PROBLEM TO SOLVE:
The response should contain only those lines of the entries below that include the string "within".

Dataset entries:
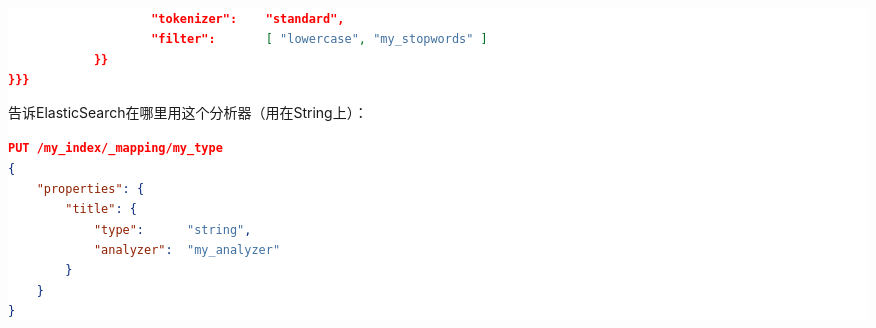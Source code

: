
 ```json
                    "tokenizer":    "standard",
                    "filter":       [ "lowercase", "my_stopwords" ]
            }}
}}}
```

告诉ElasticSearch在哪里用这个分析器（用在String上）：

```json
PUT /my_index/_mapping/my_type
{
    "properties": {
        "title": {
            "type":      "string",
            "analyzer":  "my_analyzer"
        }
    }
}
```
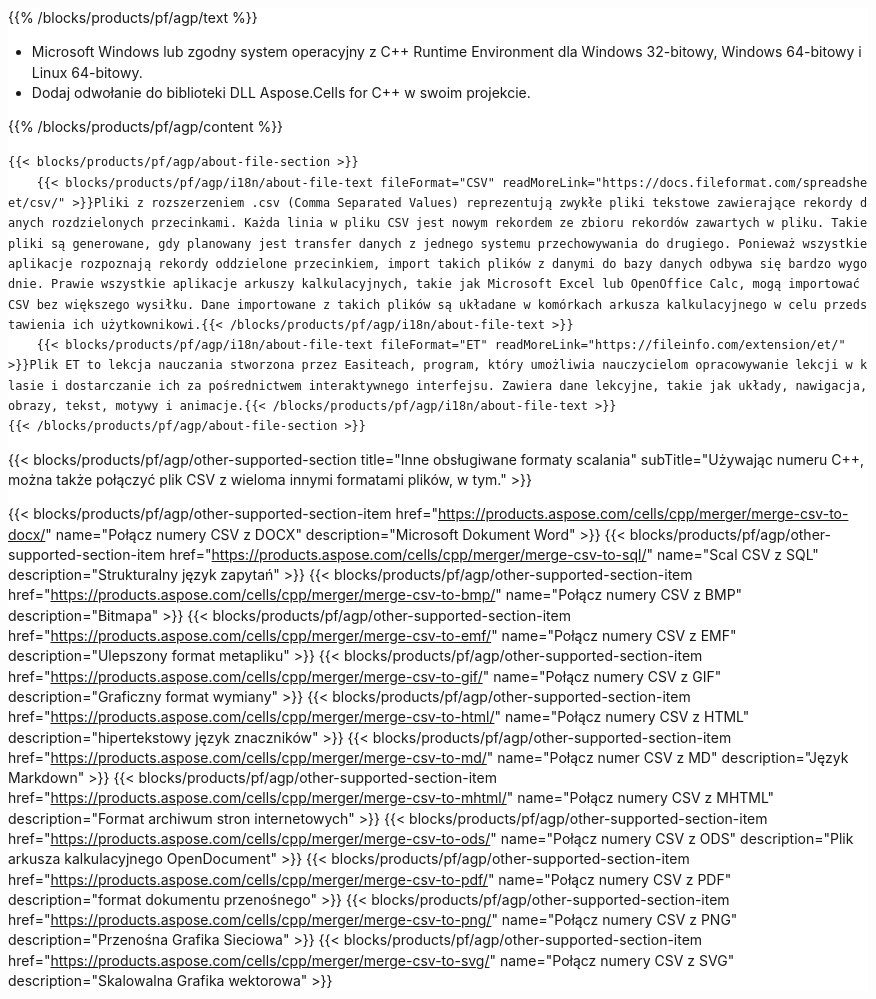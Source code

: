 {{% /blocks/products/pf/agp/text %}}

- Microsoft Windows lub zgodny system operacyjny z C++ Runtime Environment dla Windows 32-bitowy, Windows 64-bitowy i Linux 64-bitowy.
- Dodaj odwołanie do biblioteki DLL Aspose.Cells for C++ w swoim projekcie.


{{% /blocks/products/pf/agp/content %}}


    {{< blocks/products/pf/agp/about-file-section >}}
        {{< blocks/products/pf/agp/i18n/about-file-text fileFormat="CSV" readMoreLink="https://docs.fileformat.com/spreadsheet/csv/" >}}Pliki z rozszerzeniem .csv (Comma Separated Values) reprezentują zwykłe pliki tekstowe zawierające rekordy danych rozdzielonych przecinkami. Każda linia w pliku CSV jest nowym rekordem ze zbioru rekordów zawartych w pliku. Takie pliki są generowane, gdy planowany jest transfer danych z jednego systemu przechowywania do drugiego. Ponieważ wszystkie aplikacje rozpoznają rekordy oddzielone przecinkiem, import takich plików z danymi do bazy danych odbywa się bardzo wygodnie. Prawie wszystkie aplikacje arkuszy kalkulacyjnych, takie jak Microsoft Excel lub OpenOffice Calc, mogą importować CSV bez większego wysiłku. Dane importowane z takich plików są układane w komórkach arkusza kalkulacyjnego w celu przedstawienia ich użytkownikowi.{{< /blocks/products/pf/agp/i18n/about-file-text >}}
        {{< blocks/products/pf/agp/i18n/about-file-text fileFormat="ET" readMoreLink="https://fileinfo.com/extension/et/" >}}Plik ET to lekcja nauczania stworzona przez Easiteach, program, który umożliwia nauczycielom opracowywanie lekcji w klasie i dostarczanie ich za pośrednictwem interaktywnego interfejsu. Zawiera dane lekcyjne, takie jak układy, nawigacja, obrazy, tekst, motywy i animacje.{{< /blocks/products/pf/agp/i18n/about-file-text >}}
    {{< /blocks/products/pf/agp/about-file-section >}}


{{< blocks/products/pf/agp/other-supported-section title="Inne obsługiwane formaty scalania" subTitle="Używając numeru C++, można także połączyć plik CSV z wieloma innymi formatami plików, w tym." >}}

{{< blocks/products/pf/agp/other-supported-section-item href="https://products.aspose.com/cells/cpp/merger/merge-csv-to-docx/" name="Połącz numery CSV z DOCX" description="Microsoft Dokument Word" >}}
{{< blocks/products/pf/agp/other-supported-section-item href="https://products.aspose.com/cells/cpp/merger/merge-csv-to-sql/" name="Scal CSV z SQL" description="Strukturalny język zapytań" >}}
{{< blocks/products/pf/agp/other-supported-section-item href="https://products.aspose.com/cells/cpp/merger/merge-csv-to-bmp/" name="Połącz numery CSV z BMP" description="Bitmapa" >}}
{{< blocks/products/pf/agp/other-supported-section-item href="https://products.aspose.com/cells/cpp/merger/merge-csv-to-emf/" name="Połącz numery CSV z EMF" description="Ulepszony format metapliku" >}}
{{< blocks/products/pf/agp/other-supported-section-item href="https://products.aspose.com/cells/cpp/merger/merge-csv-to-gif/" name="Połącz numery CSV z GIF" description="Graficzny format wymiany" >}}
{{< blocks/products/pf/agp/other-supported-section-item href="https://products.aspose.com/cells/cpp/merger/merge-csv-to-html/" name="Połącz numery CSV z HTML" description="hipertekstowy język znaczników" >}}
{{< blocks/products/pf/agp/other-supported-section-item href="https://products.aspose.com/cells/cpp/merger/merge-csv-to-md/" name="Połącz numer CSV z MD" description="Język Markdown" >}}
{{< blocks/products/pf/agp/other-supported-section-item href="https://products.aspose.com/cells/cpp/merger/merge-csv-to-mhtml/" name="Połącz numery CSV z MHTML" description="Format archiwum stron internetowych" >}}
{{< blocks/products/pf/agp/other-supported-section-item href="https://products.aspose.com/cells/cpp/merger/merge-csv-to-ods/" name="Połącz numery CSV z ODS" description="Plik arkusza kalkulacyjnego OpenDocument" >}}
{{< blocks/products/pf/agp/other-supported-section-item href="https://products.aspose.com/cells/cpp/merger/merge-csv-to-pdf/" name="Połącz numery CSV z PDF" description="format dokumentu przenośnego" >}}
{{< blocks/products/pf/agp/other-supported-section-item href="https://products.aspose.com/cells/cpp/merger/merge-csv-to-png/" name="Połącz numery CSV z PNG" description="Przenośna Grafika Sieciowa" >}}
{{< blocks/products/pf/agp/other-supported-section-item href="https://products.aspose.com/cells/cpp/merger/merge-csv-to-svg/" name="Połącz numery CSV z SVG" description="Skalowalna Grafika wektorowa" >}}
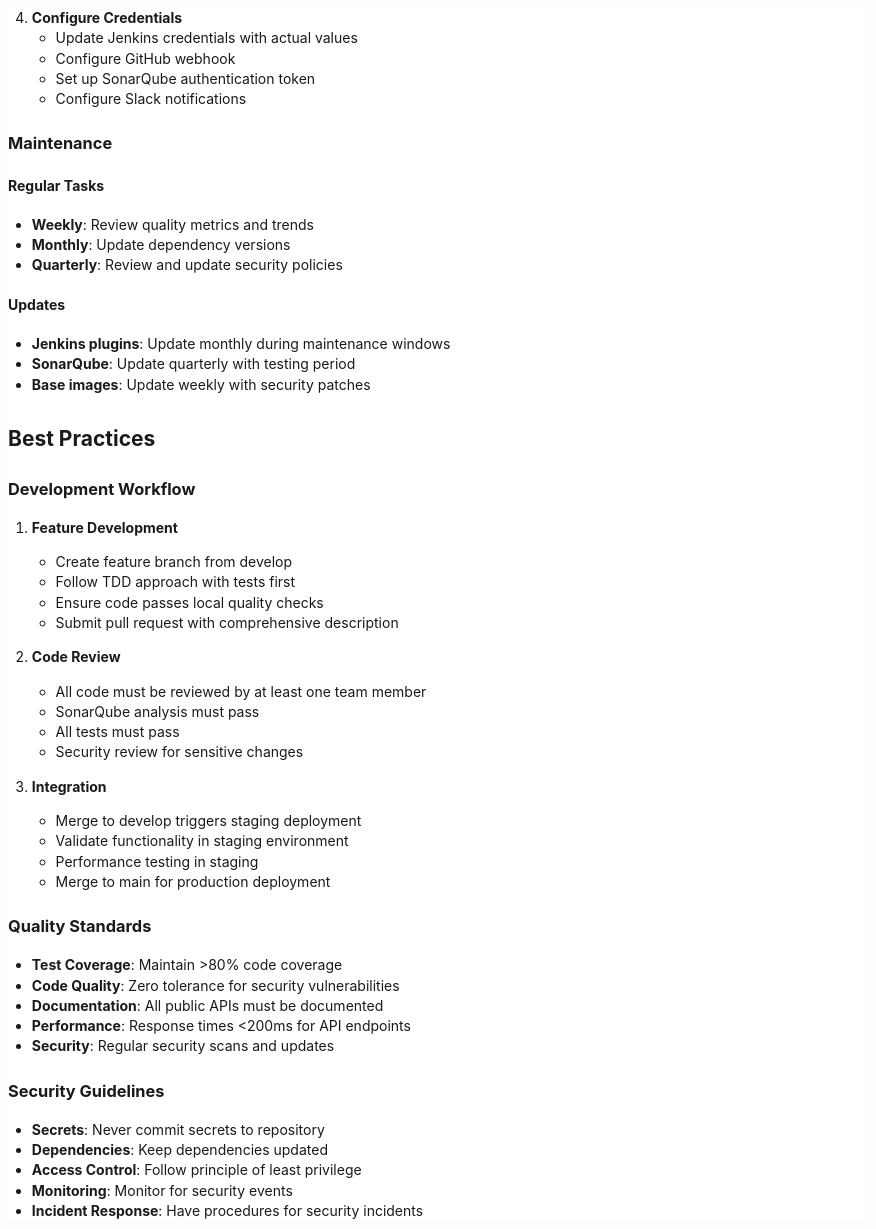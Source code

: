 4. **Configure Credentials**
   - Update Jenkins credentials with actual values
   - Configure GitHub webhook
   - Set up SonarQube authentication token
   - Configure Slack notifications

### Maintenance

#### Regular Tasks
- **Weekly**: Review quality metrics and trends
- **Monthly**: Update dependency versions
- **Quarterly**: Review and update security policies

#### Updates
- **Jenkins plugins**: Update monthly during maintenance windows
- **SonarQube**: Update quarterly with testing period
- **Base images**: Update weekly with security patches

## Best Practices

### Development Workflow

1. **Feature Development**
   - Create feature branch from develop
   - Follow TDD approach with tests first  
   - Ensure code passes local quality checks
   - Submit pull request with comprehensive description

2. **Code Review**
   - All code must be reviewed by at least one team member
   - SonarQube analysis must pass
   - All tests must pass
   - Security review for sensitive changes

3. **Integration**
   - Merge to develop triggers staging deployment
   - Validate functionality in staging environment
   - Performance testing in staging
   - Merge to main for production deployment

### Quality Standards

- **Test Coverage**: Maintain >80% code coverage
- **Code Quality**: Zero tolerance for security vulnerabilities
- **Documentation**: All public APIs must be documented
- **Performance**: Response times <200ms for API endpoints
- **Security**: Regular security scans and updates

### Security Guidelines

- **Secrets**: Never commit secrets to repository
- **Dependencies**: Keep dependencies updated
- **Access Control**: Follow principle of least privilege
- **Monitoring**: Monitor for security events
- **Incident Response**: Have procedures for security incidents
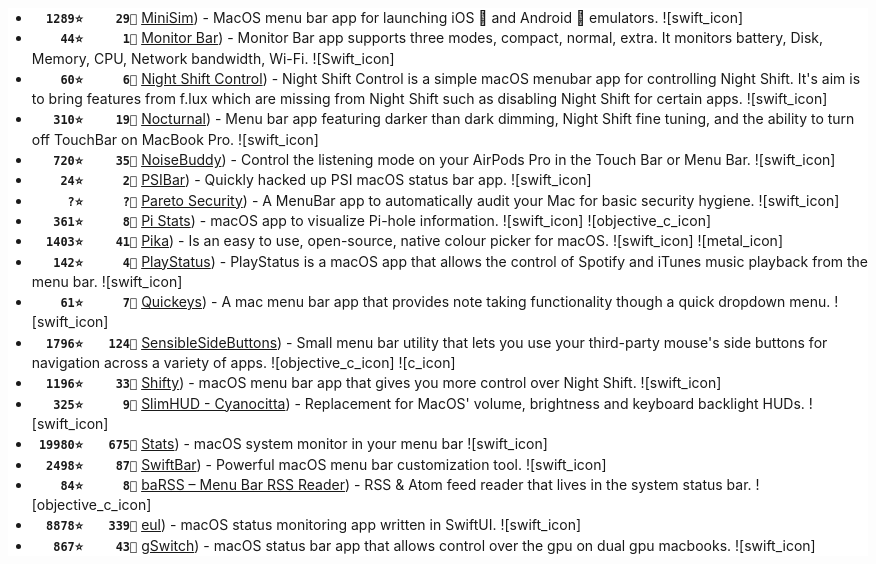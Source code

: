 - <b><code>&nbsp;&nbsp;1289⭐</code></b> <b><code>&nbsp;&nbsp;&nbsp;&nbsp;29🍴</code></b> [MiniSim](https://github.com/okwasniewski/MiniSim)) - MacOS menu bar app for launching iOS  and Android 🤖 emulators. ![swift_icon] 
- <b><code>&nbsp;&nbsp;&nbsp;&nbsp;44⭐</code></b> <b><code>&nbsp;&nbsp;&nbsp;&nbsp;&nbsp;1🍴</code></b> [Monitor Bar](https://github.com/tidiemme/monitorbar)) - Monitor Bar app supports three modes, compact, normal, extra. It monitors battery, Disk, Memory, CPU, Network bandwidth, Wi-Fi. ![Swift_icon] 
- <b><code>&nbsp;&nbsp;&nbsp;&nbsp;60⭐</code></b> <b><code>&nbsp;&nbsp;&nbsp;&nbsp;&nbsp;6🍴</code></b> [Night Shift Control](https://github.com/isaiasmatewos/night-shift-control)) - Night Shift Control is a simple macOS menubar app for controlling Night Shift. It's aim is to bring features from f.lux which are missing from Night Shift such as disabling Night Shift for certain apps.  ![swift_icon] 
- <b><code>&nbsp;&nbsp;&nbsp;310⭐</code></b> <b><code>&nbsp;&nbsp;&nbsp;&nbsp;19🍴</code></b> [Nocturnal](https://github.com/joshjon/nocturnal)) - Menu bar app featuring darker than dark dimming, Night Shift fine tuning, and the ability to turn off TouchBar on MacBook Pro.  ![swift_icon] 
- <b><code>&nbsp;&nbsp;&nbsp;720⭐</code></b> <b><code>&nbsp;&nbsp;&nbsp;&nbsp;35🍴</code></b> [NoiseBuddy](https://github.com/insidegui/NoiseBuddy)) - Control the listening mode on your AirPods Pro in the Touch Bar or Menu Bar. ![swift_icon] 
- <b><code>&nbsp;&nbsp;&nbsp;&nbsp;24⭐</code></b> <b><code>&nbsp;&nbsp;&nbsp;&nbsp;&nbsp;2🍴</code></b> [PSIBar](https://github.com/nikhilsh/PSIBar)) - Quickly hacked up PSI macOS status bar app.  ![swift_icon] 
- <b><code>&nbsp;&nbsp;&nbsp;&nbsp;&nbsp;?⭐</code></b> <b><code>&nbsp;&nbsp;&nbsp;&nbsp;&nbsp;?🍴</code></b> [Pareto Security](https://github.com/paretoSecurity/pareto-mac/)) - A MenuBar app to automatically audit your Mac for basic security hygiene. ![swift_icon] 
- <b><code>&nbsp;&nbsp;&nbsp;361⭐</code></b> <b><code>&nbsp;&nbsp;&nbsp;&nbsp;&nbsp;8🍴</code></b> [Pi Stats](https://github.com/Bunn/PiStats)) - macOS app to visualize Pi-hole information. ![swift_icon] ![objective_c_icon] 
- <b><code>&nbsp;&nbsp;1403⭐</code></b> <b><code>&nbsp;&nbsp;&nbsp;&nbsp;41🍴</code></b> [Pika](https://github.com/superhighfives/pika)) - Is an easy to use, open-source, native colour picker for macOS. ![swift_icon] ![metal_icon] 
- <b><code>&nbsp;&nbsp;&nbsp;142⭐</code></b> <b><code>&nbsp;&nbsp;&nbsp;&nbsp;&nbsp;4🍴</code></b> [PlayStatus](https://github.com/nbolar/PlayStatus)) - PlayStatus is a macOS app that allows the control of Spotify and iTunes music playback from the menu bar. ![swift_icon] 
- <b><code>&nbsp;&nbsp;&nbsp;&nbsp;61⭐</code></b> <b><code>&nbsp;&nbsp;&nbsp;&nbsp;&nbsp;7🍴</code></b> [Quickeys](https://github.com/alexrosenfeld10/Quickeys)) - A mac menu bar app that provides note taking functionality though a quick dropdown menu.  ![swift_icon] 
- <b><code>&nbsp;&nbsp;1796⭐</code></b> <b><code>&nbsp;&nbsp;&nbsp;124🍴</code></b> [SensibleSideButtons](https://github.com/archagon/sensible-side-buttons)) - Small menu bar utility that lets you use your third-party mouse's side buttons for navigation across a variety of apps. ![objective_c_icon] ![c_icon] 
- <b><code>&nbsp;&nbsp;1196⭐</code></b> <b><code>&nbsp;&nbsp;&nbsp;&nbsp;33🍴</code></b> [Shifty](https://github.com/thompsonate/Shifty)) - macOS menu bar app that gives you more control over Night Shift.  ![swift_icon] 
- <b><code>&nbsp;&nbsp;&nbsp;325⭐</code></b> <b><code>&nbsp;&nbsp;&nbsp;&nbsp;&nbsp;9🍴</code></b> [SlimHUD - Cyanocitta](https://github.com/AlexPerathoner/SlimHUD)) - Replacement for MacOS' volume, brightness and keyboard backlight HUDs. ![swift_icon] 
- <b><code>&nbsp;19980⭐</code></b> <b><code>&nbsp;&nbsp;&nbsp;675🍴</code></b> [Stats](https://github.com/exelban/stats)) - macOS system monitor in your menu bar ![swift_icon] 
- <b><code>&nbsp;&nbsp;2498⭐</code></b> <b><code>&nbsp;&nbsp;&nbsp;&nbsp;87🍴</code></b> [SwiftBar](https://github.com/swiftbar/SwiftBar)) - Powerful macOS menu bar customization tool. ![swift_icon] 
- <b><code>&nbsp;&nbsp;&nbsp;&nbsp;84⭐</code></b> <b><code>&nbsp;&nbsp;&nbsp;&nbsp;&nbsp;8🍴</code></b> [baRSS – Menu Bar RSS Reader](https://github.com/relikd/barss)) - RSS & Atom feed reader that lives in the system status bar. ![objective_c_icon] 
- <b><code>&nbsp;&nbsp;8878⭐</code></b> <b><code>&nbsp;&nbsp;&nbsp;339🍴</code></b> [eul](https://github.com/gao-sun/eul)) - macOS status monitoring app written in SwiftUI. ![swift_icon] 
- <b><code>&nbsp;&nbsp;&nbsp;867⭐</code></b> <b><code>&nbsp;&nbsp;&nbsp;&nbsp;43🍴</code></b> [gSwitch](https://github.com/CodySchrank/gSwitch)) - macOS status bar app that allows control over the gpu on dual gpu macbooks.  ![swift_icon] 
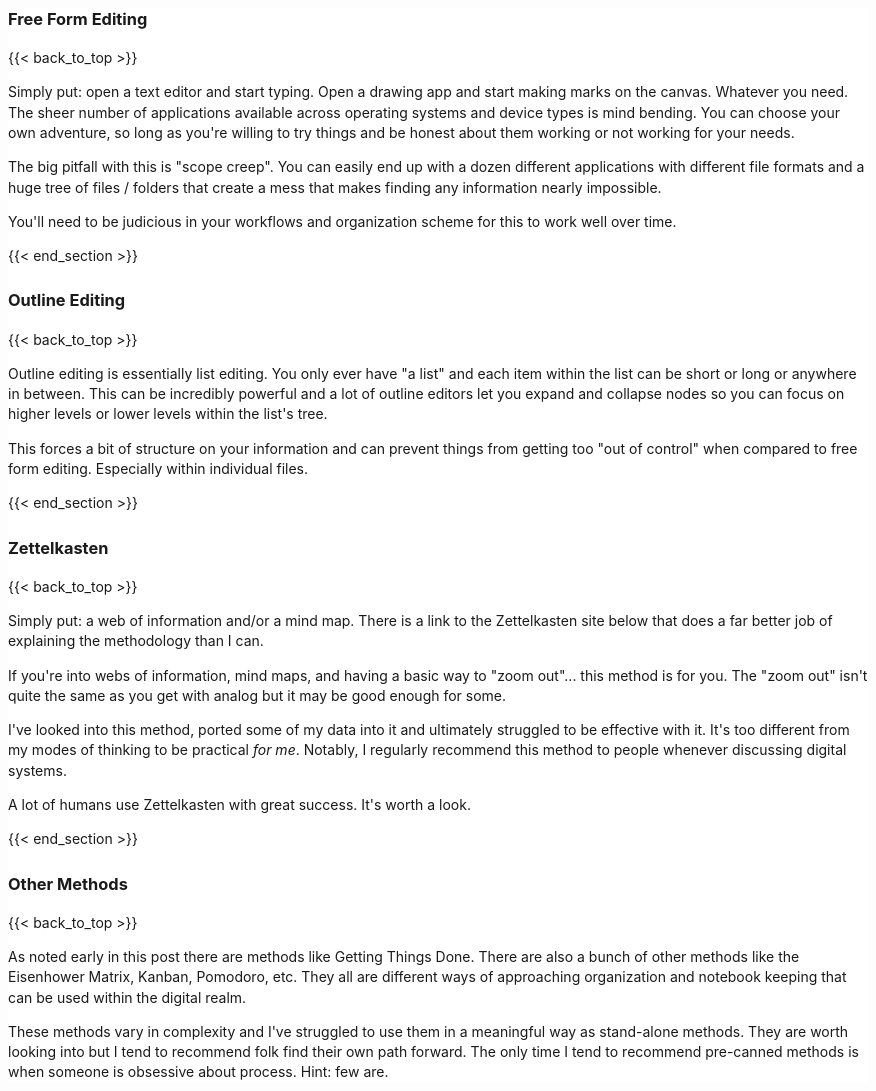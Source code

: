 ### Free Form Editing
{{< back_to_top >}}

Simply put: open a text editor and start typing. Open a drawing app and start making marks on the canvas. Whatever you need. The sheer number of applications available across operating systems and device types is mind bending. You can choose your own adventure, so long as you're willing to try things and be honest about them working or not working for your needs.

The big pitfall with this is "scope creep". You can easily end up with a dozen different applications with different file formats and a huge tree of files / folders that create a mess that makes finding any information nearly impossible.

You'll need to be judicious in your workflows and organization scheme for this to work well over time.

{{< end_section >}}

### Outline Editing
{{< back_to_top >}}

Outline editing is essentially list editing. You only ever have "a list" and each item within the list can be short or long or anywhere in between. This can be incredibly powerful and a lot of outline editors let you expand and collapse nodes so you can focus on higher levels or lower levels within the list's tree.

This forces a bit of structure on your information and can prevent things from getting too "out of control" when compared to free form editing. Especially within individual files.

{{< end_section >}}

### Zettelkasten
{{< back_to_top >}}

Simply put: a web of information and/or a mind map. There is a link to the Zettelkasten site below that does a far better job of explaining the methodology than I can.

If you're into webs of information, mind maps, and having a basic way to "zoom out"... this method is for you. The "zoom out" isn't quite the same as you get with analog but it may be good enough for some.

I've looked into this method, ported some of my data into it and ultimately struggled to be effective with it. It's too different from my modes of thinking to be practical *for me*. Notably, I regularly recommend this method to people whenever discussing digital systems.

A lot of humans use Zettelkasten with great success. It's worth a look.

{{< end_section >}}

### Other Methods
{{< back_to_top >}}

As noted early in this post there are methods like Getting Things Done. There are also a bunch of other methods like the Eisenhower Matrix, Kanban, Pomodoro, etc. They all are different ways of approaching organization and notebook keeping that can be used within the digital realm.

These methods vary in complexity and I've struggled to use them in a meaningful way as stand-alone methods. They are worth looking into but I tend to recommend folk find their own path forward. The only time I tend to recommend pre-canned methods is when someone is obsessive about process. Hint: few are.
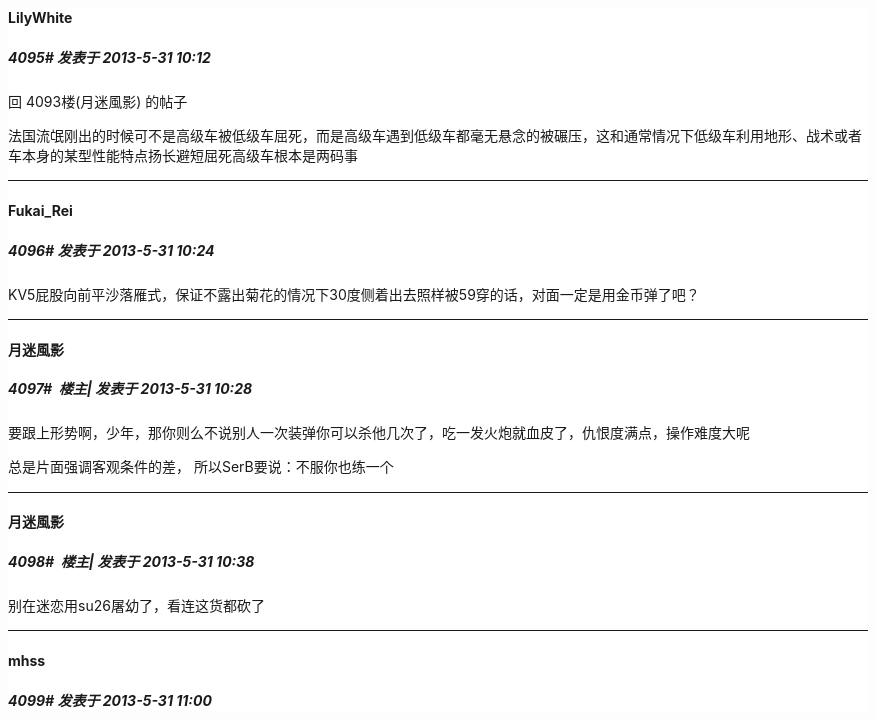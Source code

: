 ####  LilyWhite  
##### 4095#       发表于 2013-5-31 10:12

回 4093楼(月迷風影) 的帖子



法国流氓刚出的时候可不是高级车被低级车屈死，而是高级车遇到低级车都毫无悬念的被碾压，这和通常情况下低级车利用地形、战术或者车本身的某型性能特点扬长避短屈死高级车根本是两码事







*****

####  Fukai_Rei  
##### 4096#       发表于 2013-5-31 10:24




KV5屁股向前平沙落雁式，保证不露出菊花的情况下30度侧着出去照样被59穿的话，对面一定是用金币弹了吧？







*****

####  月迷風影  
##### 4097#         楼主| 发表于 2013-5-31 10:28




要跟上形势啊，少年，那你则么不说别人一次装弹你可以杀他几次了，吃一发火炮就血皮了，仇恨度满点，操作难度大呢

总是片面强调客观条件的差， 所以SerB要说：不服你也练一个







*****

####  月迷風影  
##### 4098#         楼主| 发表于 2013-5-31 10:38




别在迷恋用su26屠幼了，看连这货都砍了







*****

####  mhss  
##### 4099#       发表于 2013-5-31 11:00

OUTPUT FOR THIS EXERCISE:
Outline editing is essentially list editing. You only ever have "a list" and each item within the list can be short or long or anywhere in between. This can be incredibly powerful and a lot of outline editors let you expand and collapse nodes so you can focus on higher levels or lower levels within the list's tree.
This forces a bit of structure on your information and can prevent things from getting too "out of control" when compared to free form editing. Especially within individual files.
As noted early in this post there are methods like Getting Things Done. There are also a bunch of other methods like the Eisenhower Matrix, Kanban, Pomodoro, etc. They all are different ways of approaching organization and notebook keeping that can be used within the digital realm.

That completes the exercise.